Date: Mon, 11 Sep 1995 12:42:49 EDT
From: Larry Horn LHORN[AT SYMBOL GOES HERE]YALEVM.CIS.YALE.EDU
Subject: Re: Pronounciation of Oxymoron -Reply
Stephen Straight writes:
...My impression is that mine (jew-le-ry) is (of
course) more common than 'nucular', which in turn is more frequent than
'feb-u-ary', which in turn is heard more often than 'liberry'.

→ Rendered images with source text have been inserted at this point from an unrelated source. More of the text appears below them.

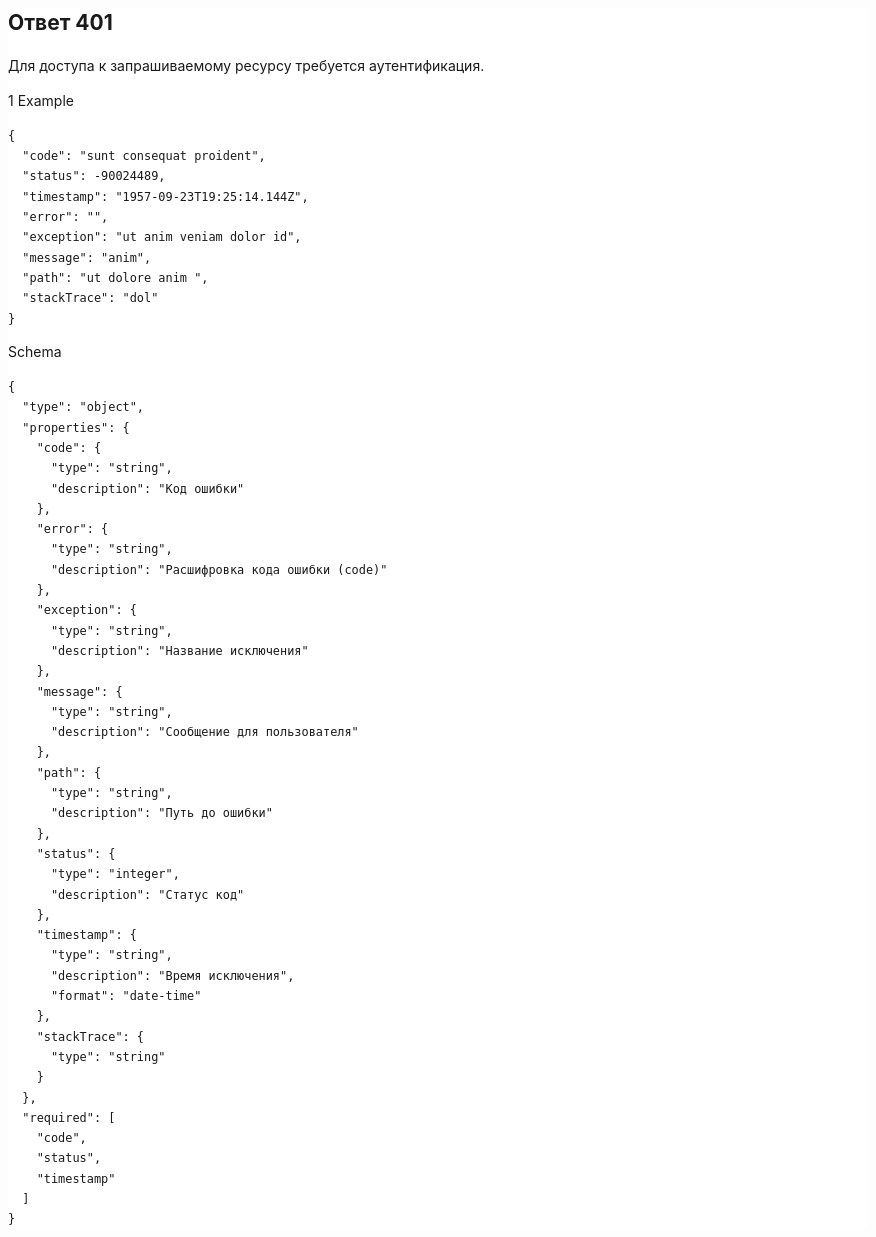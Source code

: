 ## Ответ 401
Для доступа к запрашиваемому ресурсу требуется аутентификация.

1 Example

```
{
  "code": "sunt consequat proident",
  "status": -90024489,
  "timestamp": "1957-09-23T19:25:14.144Z",
  "error": "",
  "exception": "ut anim veniam dolor id",
  "message": "anim",
  "path": "ut dolore anim ",
  "stackTrace": "dol"
}
```
Schema
```
{
  "type": "object",
  "properties": {
    "code": {
      "type": "string",
      "description": "Код ошибки"
    },
    "error": {
      "type": "string",
      "description": "Расшифровка кода ошибки (code)"
    },
    "exception": {
      "type": "string",
      "description": "Название исключения"
    },
    "message": {
      "type": "string",
      "description": "Сообщение для пользователя"
    },
    "path": {
      "type": "string",
      "description": "Путь до ошибки"
    },
    "status": {
      "type": "integer",
      "description": "Статус код"
    },
    "timestamp": {
      "type": "string",
      "description": "Время исключения",
      "format": "date-time"
    },
    "stackTrace": {
      "type": "string"
    }
  },
  "required": [
    "code",
    "status",
    "timestamp"
  ]
}
```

Well, for what it's worth, the American Heritage Dictionary, known for its
heavily prescriptive cast, explicitly condones 'feb-u-ary' but not
'nu-cu-lar' or 'li-ber-ry', and it's silent on 'jew-ler-y'. Larry's
probably right to doubt that all these non-orthographic pronunciations
hang together, but he's probably wrong to assert that they're
implicationally scaled. Instead, these variants seem to exhibit a rather
complex geo- and socio-lectal distributional diversity.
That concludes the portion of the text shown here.